Each task (Learning, Hierarchy Probe, Forced Choice Pairs, and Hierarchy Reconstruction) was present in each of the three content conditions. The red area shows the version of the task with the Height condition, the green area shows the version for the Price condition, and the blue area shows the version for the Abstract condition.
Fig. 6
Fig. 6. Experimental session timeline.
All participants underwent two half-hour training sessions where they were trained on the order of the items in each content domain. Within each content type block in each training session, participants completed a set of tasks in a fixed order to learn the hierarchy and practice the tasks they would need to do in the fMRI session. In each of the blocks in the Training Sessions, participants first observed pairwise comparisons of only adjacent pairs for each content type (e.g., comparing paintings 1 and 2, and not paintings 1 and 4). Participants then completed the Hierarchy Probe, Forced Choice Pairs, and the Hierarchy Recall before proceeding to the next content block. The ordering of these tasks within each content block in the training sessions was always in this set order. Both of the training sessions were 24–48 h apart and the second training session was 24–48 h before the fMRI session. In the fMRI session, participants completed a short review of the content presented in the Learning portion of the training sessions while anatomical scans were running at the beginning. In each content block, participants completed the Hierarchy Probe and Forced Choice Pairs tasks. Out of the scanner, participants completed the Hierarchy Recall for all content types and the Post Experimental Questionnaire.
Fig. 7
Fig. 7. An example of one of the fMRI session hierarchy probe trials for the Height condition.

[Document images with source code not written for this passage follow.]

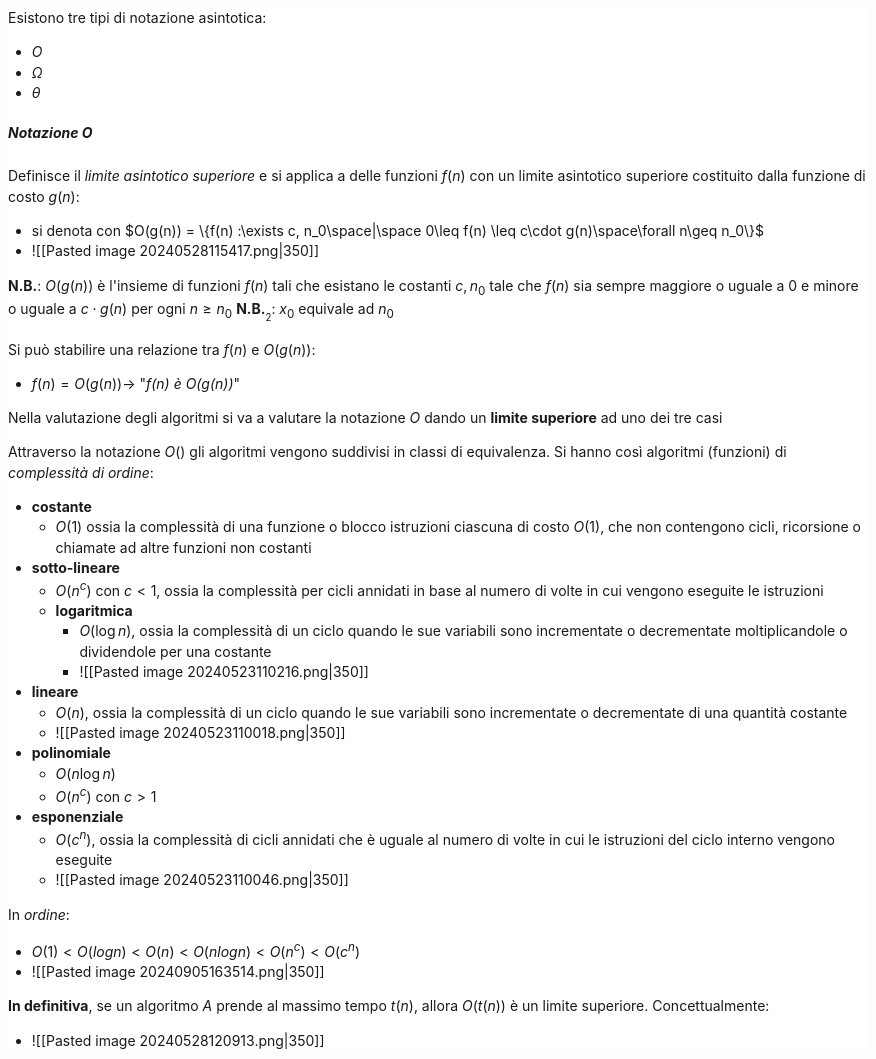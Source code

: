 Esistono tre tipi di notazione asintotica:
- $O$
- $\Omega$
- $\theta$

##### Notazione $O$
Definisce il *limite asintotico superiore* e si applica a delle funzioni $f(n)$ con un limite asintotico superiore costituito dalla funzione di costo $g(n)$:
- si denota con $O(g(n)) = \{f(n) :\exists c, n_0\space|\space 0\leq f(n) \leq c\cdot g(n)\space\forall n\geq n_0\}$
- ![[Pasted image 20240528115417.png|350]]

**N.B.**: $O(g(n))$ è l'insieme di funzioni $f(n)$ tali che esistano le costanti $c,n_0$ tale che $f(n)$ sia sempre maggiore o uguale a $0$ e minore o uguale a $c\cdot g(n)$ per ogni $n\geq n_0$
**N.B.**$_{_{2}}$: $x_{0}$ equivale ad $n_{0}$

Si può stabilire una relazione tra $f(n)$ e $O(g(n))$:
- $f(n)=O(g(n)) \to$ "*f(n) è O(g(n))*"

Nella valutazione degli algoritmi si va a valutare la notazione $O$ dando un **limite superiore** ad uno dei tre casi

Attraverso la notazione $O()$ gli algoritmi vengono suddivisi in classi di equivalenza. Si hanno così algoritmi (funzioni) di *complessità di ordine*:
- **costante**
	- $O(1)$ ossia la complessità di una funzione o blocco istruzioni ciascuna di costo $O(1)$, che non contengono cicli, ricorsione o chiamate ad altre funzioni non costanti
- **sotto-lineare** 
	- $O(n^c)$ con $c<1$, ossia la complessità per cicli annidati in base al numero di volte in cui vengono eseguite le istruzioni
	- **logaritmica**
		- $O(\log n)$, ossia la complessità di un ciclo quando le sue variabili sono incrementate o decrementate moltiplicandole o dividendole per una costante
		- ![[Pasted image 20240523110216.png|350]]
- **lineare** 
	- $O(n)$, ossia la complessità di un ciclo quando le sue variabili sono incrementate o decrementate di una quantità costante
	- ![[Pasted image 20240523110018.png|350]]
- **polinomiale** 
	- $O(n\log n)$
	- $O(n^c)$ con $c>1$
- **esponenziale** 
	- $O(c^n)$, ossia la complessità di cicli annidati che è uguale al numero di volte in cui le istruzioni del ciclo interno vengono eseguite
	- ![[Pasted image 20240523110046.png|350]]

In *ordine*:
- $O(1) < O(log n) < O(n) < O(n log n) <O(n^c) < O(c^n)$
- ![[Pasted image 20240905163514.png|350]]

**In definitiva**, se un algoritmo $A$ prende al massimo tempo $t(n)$, allora $O(t(n))$ è un limite superiore.
Concettualmente:
- ![[Pasted image 20240528120913.png|350]]
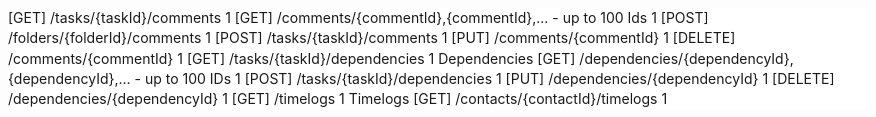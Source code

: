 </tr>
<tr>
<td>[GET] /tasks/{taskId}/comments</td>
<td>1</td>

</tr>
<tr>
<td>[GET] /comments/{commentId},{commentId},... - up to 100 Ids</td>
<td>1</td>

</tr>
<tr>
<td>[POST] /folders/{folderId}/comments</td>
<td>1</td>

</tr>
<tr>
<td>[POST] /tasks/{taskId}/comments</td>
<td>1</td>

</tr>
<tr>
<td>[PUT] /comments/{commentId}</td>
<td>1</td>

</tr>
<tr>
<td>[DELETE] /comments/{commentId}</td>
<td>1</td>

</tr>
<tr>
<td>[GET] /tasks/{taskId}/dependencies</td>
<td>1</td>
<td rowspan="5">Dependencies</td>
</tr>
<tr>
<td>[GET] /dependencies/{dependencyId},{dependencyId},... - up to 100 IDs</td>
<td>1</td>

</tr>
<tr>
<td>[POST] /tasks/{taskId}/dependencies</td>
<td>1</td>

</tr>
<tr>
<td>[PUT] /dependencies/{dependencyId}</td>
<td>1</td>

</tr>
<tr>
<td>[DELETE] /dependencies/{dependencyId}</td>
<td>1</td>

</tr>
<tr>
<td>[GET] /timelogs</td>
<td>1</td>
<td rowspan="9">Timelogs</td>
</tr>
<tr>
<td>[GET] /contacts/{contactId}/timelogs</td>
<td>1</td>
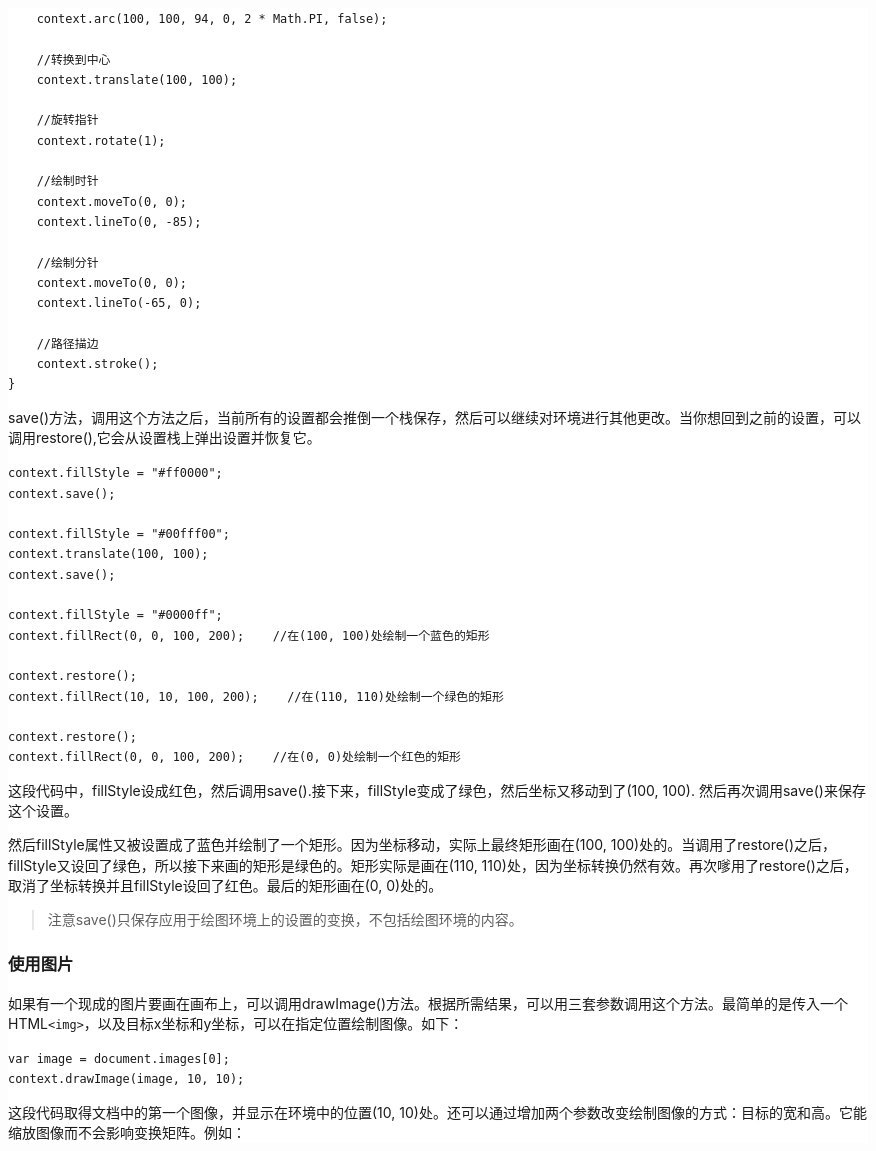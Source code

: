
 ```
    context.arc(100, 100, 94, 0, 2 * Math.PI, false);

    //转换到中心
    context.translate(100, 100);

    //旋转指针
    context.rotate(1);

    //绘制时针
    context.moveTo(0, 0);
    context.lineTo(0, -85);

    //绘制分针
    context.moveTo(0, 0);
    context.lineTo(-65, 0);

    //路径描边
    context.stroke();
}
```

save()方法，调用这个方法之后，当前所有的设置都会推倒一个栈保存，然后可以继续对环境进行其他更改。当你想回到之前的设置，可以调用restore(),它会从设置栈上弹出设置并恢复它。

```
context.fillStyle = "#ff0000";
context.save();

context.fillStyle = "#00fff00";
context.translate(100, 100);
context.save();

context.fillStyle = "#0000ff";
context.fillRect(0, 0, 100, 200);    //在(100, 100)处绘制一个蓝色的矩形

context.restore();
context.fillRect(10, 10, 100, 200);    //在(110, 110)处绘制一个绿色的矩形

context.restore();
context.fillRect(0, 0, 100, 200);    //在(0, 0)处绘制一个红色的矩形
```

这段代码中，fillStyle设成红色，然后调用save().接下来，fillStyle变成了绿色，然后坐标又移动到了(100, 100). 然后再次调用save()来保存这个设置。

然后fillStyle属性又被设置成了蓝色并绘制了一个矩形。因为坐标移动，实际上最终矩形画在(100, 100)处的。当调用了restore()之后，fillStyle又设回了绿色，所以接下来画的矩形是绿色的。矩形实际是画在(110, 110)处，因为坐标转换仍然有效。再次嗲用了restore()之后，取消了坐标转换并且fillStyle设回了红色。最后的矩形画在(0, 0)处的。

> 注意save()只保存应用于绘图环境上的设置的变换，不包括绘图环境的内容。

### 使用图片

如果有一个现成的图片要画在画布上，可以调用drawImage()方法。根据所需结果，可以用三套参数调用这个方法。最简单的是传入一个HTML`<img>`，以及目标x坐标和y坐标，可以在指定位置绘制图像。如下：

```
var image = document.images[0];
context.drawImage(image, 10, 10);
```
这段代码取得文档中的第一个图像，并显示在环境中的位置(10, 10)处。还可以通过增加两个参数改变绘制图像的方式：目标的宽和高。它能缩放图像而不会影响变换矩阵。例如：
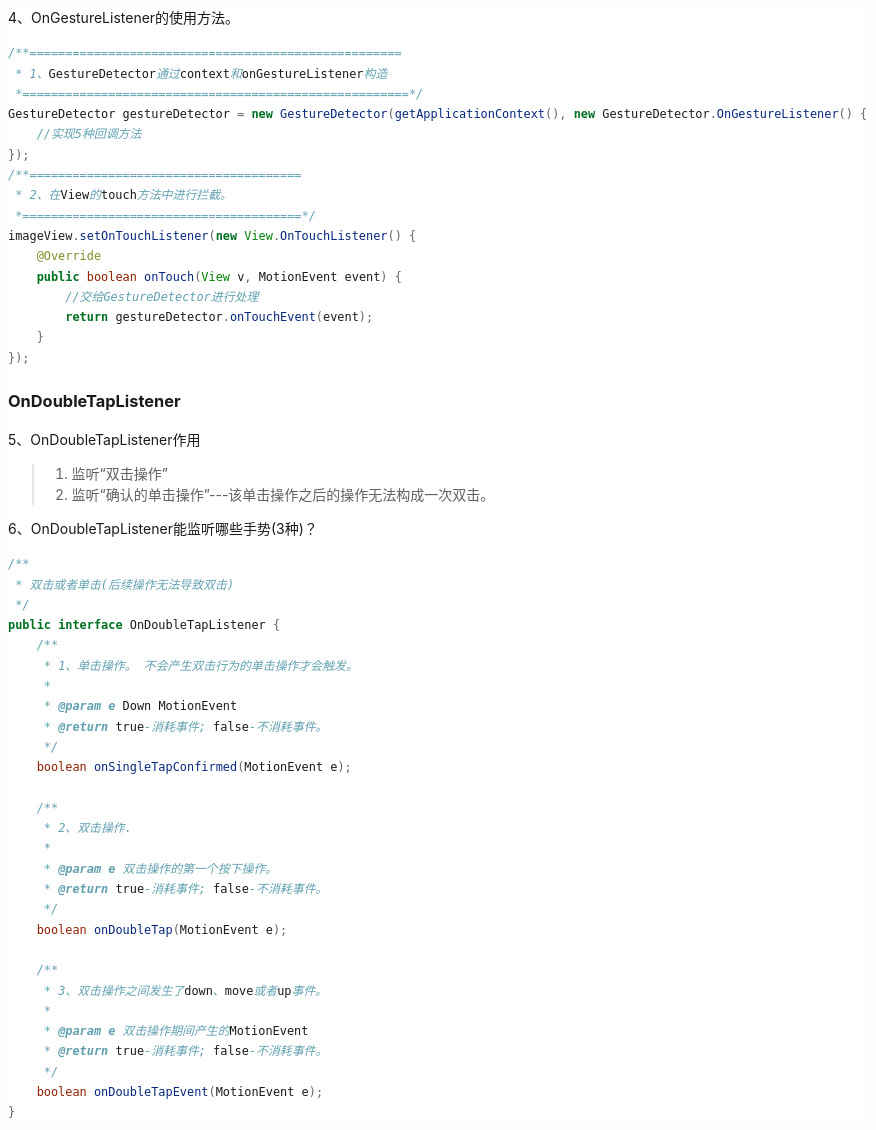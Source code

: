 4、OnGestureListener的使用方法。
```java
/**====================================================
 * 1、GestureDetector通过context和onGestureListener构造
 *======================================================*/
GestureDetector gestureDetector = new GestureDetector(getApplicationContext(), new GestureDetector.OnGestureListener() {
    //实现5种回调方法
});
/**======================================
 * 2、在View的touch方法中进行拦截。
 *=======================================*/
imageView.setOnTouchListener(new View.OnTouchListener() {
    @Override
    public boolean onTouch(View v, MotionEvent event) {
        //交给GestureDetector进行处理
        return gestureDetector.onTouchEvent(event);
    }
});
```

### OnDoubleTapListener
5、OnDoubleTapListener作用
>1. 监听“双击操作”
>2. 监听“确认的单击操作”---该单击操作之后的操作无法构成一次双击。

6、OnDoubleTapListener能监听哪些手势(3种)？
```java
/**
 * 双击或者单击(后续操作无法导致双击)
 */
public interface OnDoubleTapListener {
    /**
     * 1、单击操作。 不会产生双击行为的单击操作才会触发。
     *
     * @param e Down MotionEvent
     * @return true-消耗事件; false-不消耗事件。
     */
    boolean onSingleTapConfirmed(MotionEvent e);

    /**
     * 2、双击操作.
     *
     * @param e 双击操作的第一个按下操作。
     * @return true-消耗事件; false-不消耗事件。
     */
    boolean onDoubleTap(MotionEvent e);

    /**
     * 3、双击操作之间发生了down、move或者up事件。
     *
     * @param e 双击操作期间产生的MotionEvent
     * @return true-消耗事件; false-不消耗事件。
     */
    boolean onDoubleTapEvent(MotionEvent e);
}
```
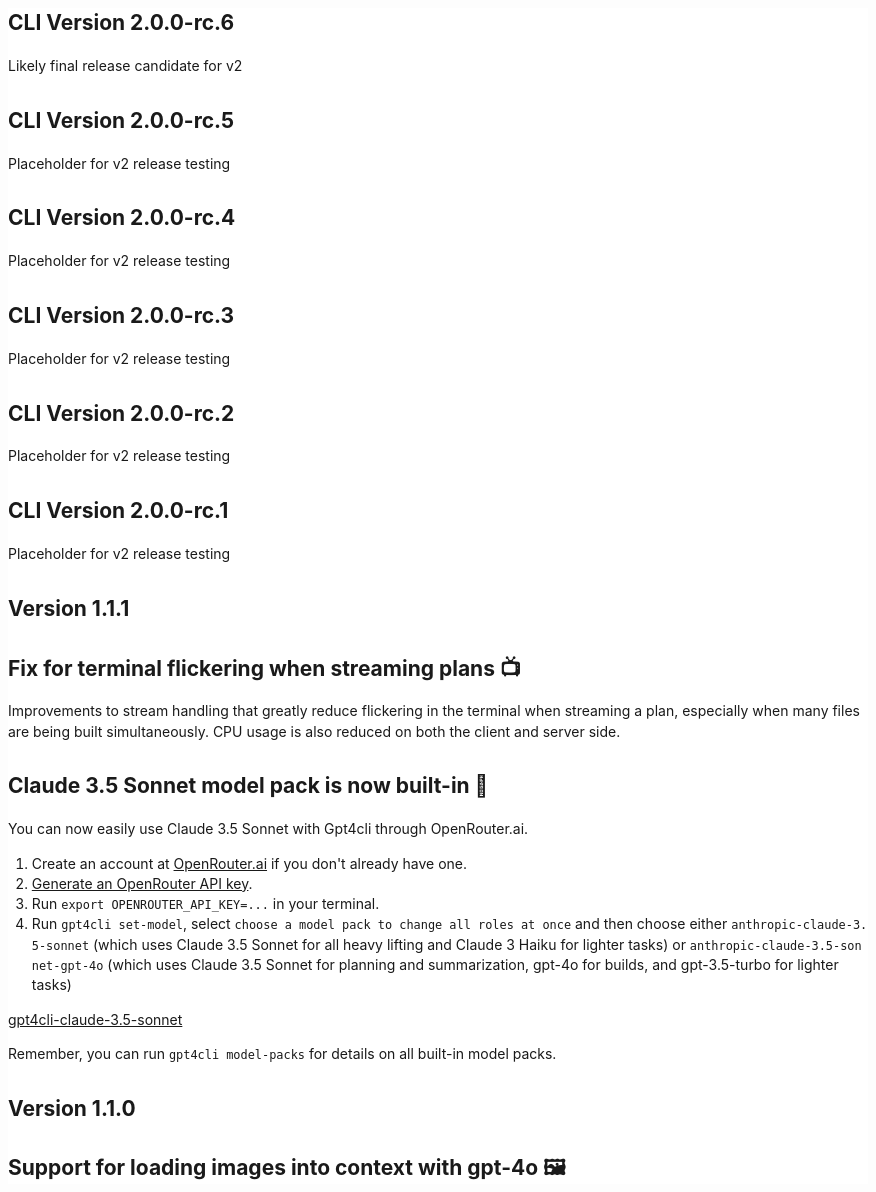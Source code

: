 ## CLI Version 2.0.0-rc.6
Likely final release candidate for v2

## CLI Version 2.0.0-rc.5
Placeholder for v2 release testing

## CLI Version 2.0.0-rc.4
Placeholder for v2 release testing

## CLI Version 2.0.0-rc.3
Placeholder for v2 release testing

## CLI Version 2.0.0-rc.2
Placeholder for v2 release testing

## CLI Version 2.0.0-rc.1
Placeholder for v2 release testing

## Version 1.1.1
## Fix for terminal flickering when streaming plans 📺

Improvements to stream handling that greatly reduce flickering in the terminal when streaming a plan, especially when many files are being built simultaneously. CPU usage is also reduced on both the client and server side.

## Claude 3.5 Sonnet model pack is now built-in 🧠

You can now easily use Claude 3.5 Sonnet with Gpt4cli through OpenRouter.ai.

1. Create an account at [OpenRouter.ai](https://openrouter.ai) if you don't already have one.
2. [Generate an OpenRouter API key](https://openrouter.ai/keys).
3. Run `export OPENROUTER_API_KEY=...` in your terminal.
4. Run `gpt4cli set-model`, select `choose a model pack to change all roles at once` and then choose either `anthropic-claude-3.5-sonnet` (which uses Claude 3.5 Sonnet for all heavy lifting and Claude 3 Haiku for lighter tasks) or `anthropic-claude-3.5-sonnet-gpt-4o` (which uses Claude 3.5 Sonnet for planning and summarization, gpt-4o for builds, and gpt-3.5-turbo for lighter tasks)

[gpt4cli-claude-3.5-sonnet](https://github.com/khulnasoft/gpt4cli/blob/main/releases/images/cli/1.1.1/clause-3-5-sonnet.gif)

Remember, you can run `gpt4cli model-packs` for details on all built-in model packs.

## Version 1.1.0
## Support for loading images into context with gpt-4o 🖼️
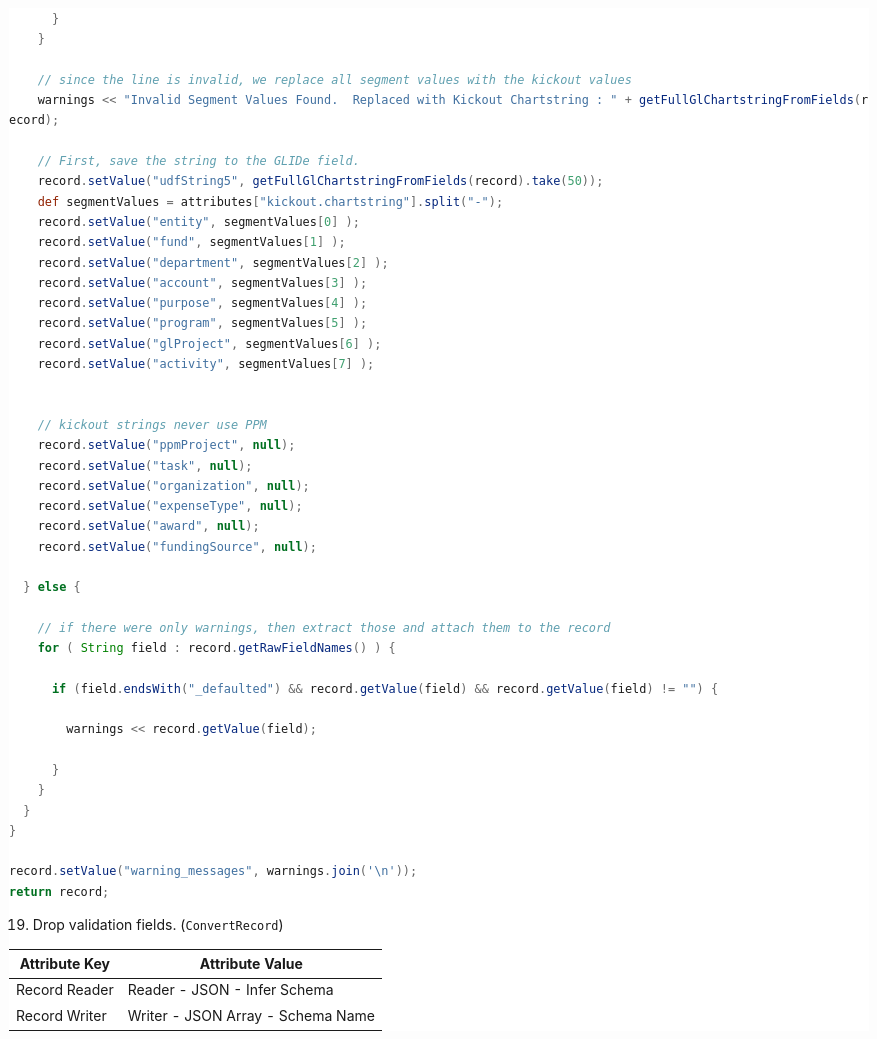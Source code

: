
 ```groovy
      }
    }

    // since the line is invalid, we replace all segment values with the kickout values
    warnings << "Invalid Segment Values Found.  Replaced with Kickout Chartstring : " + getFullGlChartstringFromFields(record);

    // First, save the string to the GLIDe field.
    record.setValue("udfString5", getFullGlChartstringFromFields(record).take(50));
    def segmentValues = attributes["kickout.chartstring"].split("-");
    record.setValue("entity", segmentValues[0] );
    record.setValue("fund", segmentValues[1] );
    record.setValue("department", segmentValues[2] );
    record.setValue("account", segmentValues[3] );
    record.setValue("purpose", segmentValues[4] );
    record.setValue("program", segmentValues[5] );
    record.setValue("glProject", segmentValues[6] );
    record.setValue("activity", segmentValues[7] );


    // kickout strings never use PPM
    record.setValue("ppmProject", null);
    record.setValue("task", null);
    record.setValue("organization", null);
    record.setValue("expenseType", null);
    record.setValue("award", null);
    record.setValue("fundingSource", null);

  } else {

    // if there were only warnings, then extract those and attach them to the record
    for ( String field : record.getRawFieldNames() ) {

      if (field.endsWith("_defaulted") && record.getValue(field) && record.getValue(field) != "") {

        warnings << record.getValue(field);

      }
    }
  }
}

record.setValue("warning_messages", warnings.join('\n'));
return record;
```

19. Drop validation fields. (`ConvertRecord`)

| Attribute Key | Attribute Value                   |
| ------------- | --------------------------------- |
| Record Reader | Reader - JSON - Infer Schema      |
| Record Writer | Writer - JSON Array - Schema Name |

There was a variable length fixation period at the start of the trial (inter-trial interval), then the participant then saw the picture of one of the items they had reasoned about in training. There was another variable length fixation period, then participants were presented with a mapping of responses and button presses to respond. The mappings changed pseudo-randomly on each trial so that participants could not prepare a button response earlier in the trial. Only the 5 s period where the participant was being shown the item from the hierarchy and was considering its relative height was used in the imaging analysis. The fixation time was used as baseline for GLM comparisons of items to baseline. The button response portion of each trial was modeled as a regressor of no interest and not analyzed further.